LISTEN to this week's half-hour program of Between The Lines by clicking on one of the links below.

This week we present Between The Lines' summary
of under-reported news stories and:

Attacks on Haitian Police May be Linked
to Anti-Aristide Political Forces

Interview by Denize Manzari.

On July 27, heavily armed men dressed in the olive green uniforms of the disbanded Haitian Army carried out simultaneous attacks on police facilities in several areas of the country.

The offensive continued until the next day, where five policemen were killed, 14 wounded and weapons and documents reportedly stolen. Thirteen of the wounded were police cadets and three more police officers were taken hostage. According to the Reuters news agency, four former Haitian policemen, who may have been involved in the offensive, had requested political asylum in the Dominican Republic.

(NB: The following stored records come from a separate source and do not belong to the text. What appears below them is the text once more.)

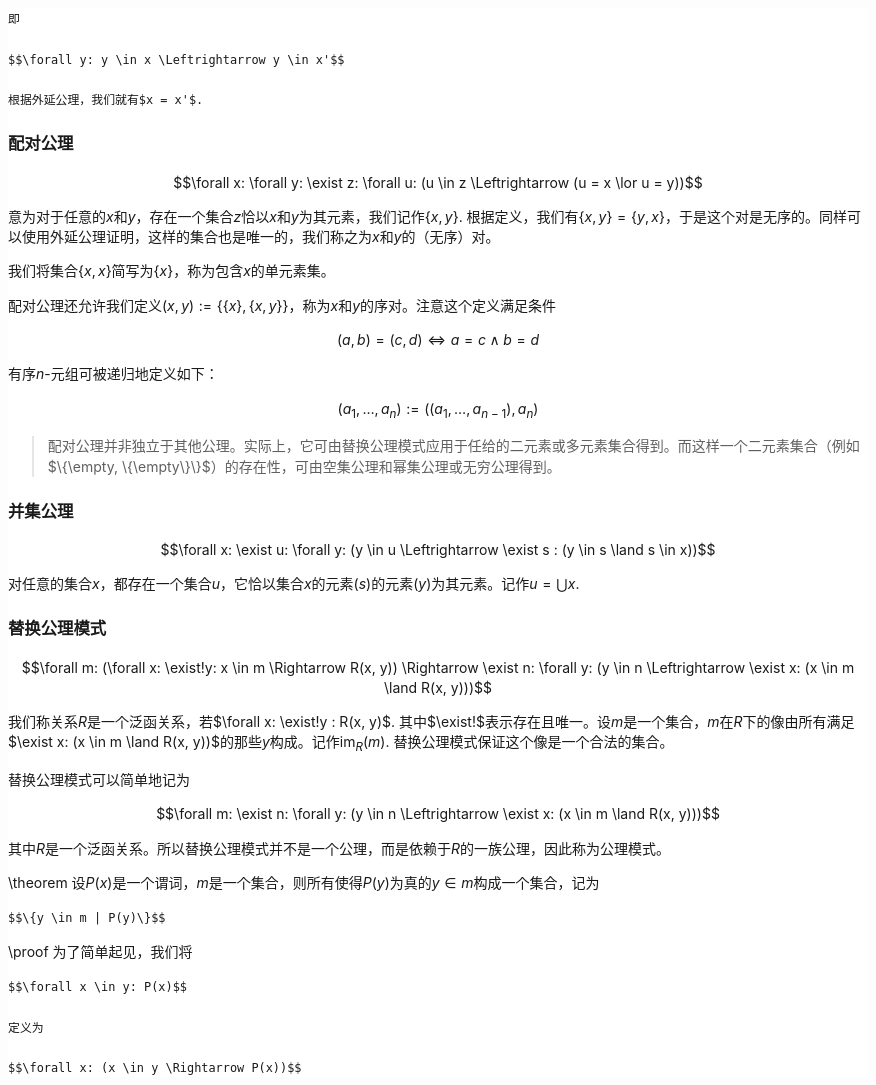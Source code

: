     即

    $$\forall y: y \in x \Leftrightarrow y \in x'$$

    根据外延公理，我们就有$x = x'$.

### 配对公理

$$\forall x: \forall y: \exist z: \forall u: (u \in z \Leftrightarrow (u = x \lor u = y))$$

意为对于任意的$x$和$y$，存在一个集合$z$恰以$x$和$y$为其元素，我们记作$\{x, y\}$. 根据定义，我们有$\{x, y\} = \{y, x\}$，于是这个对是无序的。同样可以使用外延公理证明，这样的集合也是唯一的，我们称之为$x$和$y$的（无序）对。

我们将集合$\{x, x\}$简写为$\{x\}$，称为包含$x$的单元素集。

配对公理还允许我们定义$(x, y) := \{\{x\}, \{x, y\}\}$，称为$x$和$y$的序对。注意这个定义满足条件

$$(a, b) = (c, d) \Leftrightarrow a = c \land b = d$$

有序$n$-元组可被递归地定义如下：

$$(a_1, \dots, a_n) := ((a_1, \dots, a_{n - 1}), a_n)$$

> 配对公理并非独立于其他公理。实际上，它可由替换公理模式应用于任给的二元素或多元素集合得到。而这样一个二元素集合（例如$\{\empty, \{\empty\}\}$）的存在性，可由空集公理和幂集公理或无穷公理得到。

### 并集公理

$$\forall x: \exist u: \forall y: (y \in u \Leftrightarrow \exist s : (y \in s \land s \in x))$$

对任意的集合$x$，都存在一个集合$u$，它恰以集合$x$的元素($s$)的元素($y$)为其元素。记作$u = \bigcup x$.

### 替换公理模式

$$\forall m: (\forall x: \exist!y: x \in m \Rightarrow R(x, y)) \Rightarrow \exist n: \forall y: (y \in n \Leftrightarrow \exist x: (x \in m \land R(x, y)))$$

我们称关系$R$是一个泛函关系，若$\forall x: \exist!y : R(x, y)$. 其中$\exist!$表示存在且唯一。设$m$是一个集合，$m$在$R$下的像由所有满足$\exist x: (x \in m \land R(x, y))$的那些$y$构成。记作$\mathrm{im}_R(m)$.
替换公理模式保证这个像是一个合法的集合。

替换公理模式可以简单地记为

$$\forall m: \exist n: \forall y: (y \in n \Leftrightarrow \exist x: (x \in m \land R(x, y)))$$

其中$R$是一个泛函关系。所以替换公理模式并不是一个公理，而是依赖于$R$的一族公理，因此称为公理模式。

\theorem
    设$P(x)$是一个谓词，$m$是一个集合，则所有使得$P(y)$为真的$y \in m$构成一个集合，记为
    
    $$\{y \in m | P(y)\}$$

\proof
    为了简单起见，我们将

    $$\forall x \in y: P(x)$$

    定义为

    $$\forall x: (x \in y \Rightarrow P(x))$$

The Lavalas family party swept last year's municipal and legislative elections and Jean-Bertrand Aristide was overwhelmingly re-elected to the presidency last November. Although there is widespread confusion over the attackers' motives, the government of Haiti said the recent assaults were an attempt to influence negotiations between Aristide's party and the opposition coalition Democratic Convergence.

Ray LeForest is a labor organizer and co-coordinator of the Haiti Support Network, based in New York City. He spoke with Between The Lines' Denise Manzari about the political tension in Haiti and the forces that may have been behind these latest attacks.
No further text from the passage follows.